Outre ce cas d’école, il existait des Tesla Model S et Model X entre 2014 et 2018 qui avaient une limite de charge en courant continu à pleine puissance. En pratique, il s’agissait par exemple de 500 sessions de Supercharge à pleine puissance, puis les suivantes se faisaient à une puissance réduite, allongeant ainsi le temps de charge de manière considérable.

Depuis cinq ans maintenant, toutes ces histoires ne sont plus d’actualité, fort heureusement pour la firme américaine, et nous n’avons pas connaissance de Tesla Model 3 ou Model Y qui auraient vu leur puissance de charge limitée. Ceci montre bien que Tesla a évolué dans le bon sens, et n’a plus besoin de prendre des précautions non nécessaire pour éviter d’avoir à gérer des remplacements de batterie en garantie.

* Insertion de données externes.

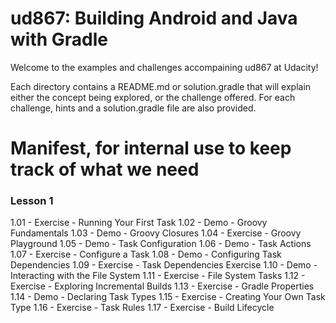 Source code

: # ud867: Building Android and Java with Gradle

Welcome to the examples and challenges accompaining ud867 at Udacity! 

Each directory contains a README.md or solution.gradle that will explain either
the concept being explored, or the challenge offered. For each challenge, hints
and a solution.gradle file are also provided.



# Manifest, for internal use to keep track of what we need

### Lesson 1

1.01 - Exercise - Running Your First Task
1.02 - Demo - Groovy Fundamentals
1.03 - Demo - Groovy Closures
1.04 - Exercise - Groovy Playground
1.05 - Demo - Task Configuration
1.06 - Demo - Task Actions
1.07 - Exercise - Configure a Task
1.08 - Demo - Configuring Task Dependencies
1.09 - Exercise - Task Dependencies Exercise
1.10 - Demo - Interacting with the File System
1.11 - Exercise - File System Tasks
1.12 - Exercise - Exploring Incremental Builds
1.13 - Exercise - Gradle Properties
1.14 - Demo - Declaring Task Types
1.15 - Exercise - Creating Your Own Task Type
1.16 - Exercise - Task Rules
1.17 - Exercise - Build Lifecycle

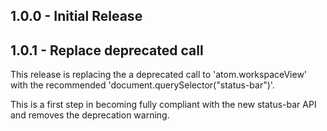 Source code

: ## 1.0.0 - Initial Release

## 1.0.1 - Replace deprecated call
This release is replacing the a deprecated call to 'atom.workspaceView' with the recommended 'document.querySelector("status-bar")'.

This is a first step in becoming fully compliant with the new status-bar API and removes the deprecation warning.
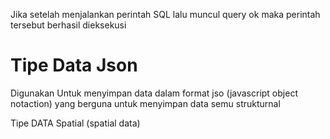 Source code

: Jika setelah menjalankan perintah SQL lalu muncul query ok maka perintah tersebut berhasil  dieksekusi

# Tipe Data Json
Digunakan Untuk menyimpan data dalam format jso (javascript object notaction) yang berguna untuk menyimpan data semu strukturnal

Tipe DATA Spatial (spatial data) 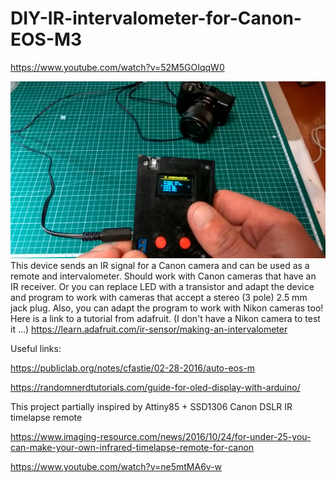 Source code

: # DIY-IR-intervalometer-for-Canon-EOS-M3

https://www.youtube.com/watch?v=52M5GOIqqW0

![alt text](https://github.com/electronPath/DIY-IR-intervalometer-for-Canon-EOS-M3/blob/master/intervalometer.jpeg)
This device sends an IR signal for a Canon camera and can be used as a remote and intervalometer. Should work with Canon cameras that have an IR receiver.
Or you can replace LED with a transistor and adapt the device and program to work with cameras that accept a stereo (3 pole) 2.5 mm jack plug.
Also, you can adapt the program to work with Nikon cameras too! Here is a link to a tutorial from adafruit. (I don't have a Nikon camera to test it ...)
https://learn.adafruit.com/ir-sensor/making-an-intervalometer

Useful links:

https://publiclab.org/notes/cfastie/02-28-2016/auto-eos-m

https://randomnerdtutorials.com/guide-for-oled-display-with-arduino/



This project partially inspired by Attiny85 + SSD1306 Canon DSLR IR timelapse remote

https://www.imaging-resource.com/news/2016/10/24/for-under-25-you-can-make-your-own-infrared-timelapse-remote-for-canon

https://www.youtube.com/watch?v=ne5mtMA6v-w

Non, votre batterie n’est pas bonne à jeter après quelques années

Comme vous le savez désormais, la batterie d’une voiture électrique ne se dégrade pas de manière conséquente en quelques mois ou années, et sa capacité de charge rapide reste généralement presque aussi bonne que lorsqu’elle était neuve. Certains constructeurs mettent en avant la tenue dans le temps de leurs packs de batterie, comme c’est le cas pour Tesla récemment, afin de faire la chasse aux idées reçues sur les véhicules électriques.

Ce n’est pas chose aisée, mais avec des ventes de véhicules électriques qui dépassent année après année les précédents records, gageons que les mentalités évoluent dans le bon sens, puisqu’une voiture électrique n’est pas propre, mais pollue moins qu’une voiture thermique (diesel ou essence). Enfin, bien que la puissance maximale acceptée par la batterie puisse baisser avec le temps, une session de charge rapide typique ne s’allongera pas de plus de 2 à 3 minutes.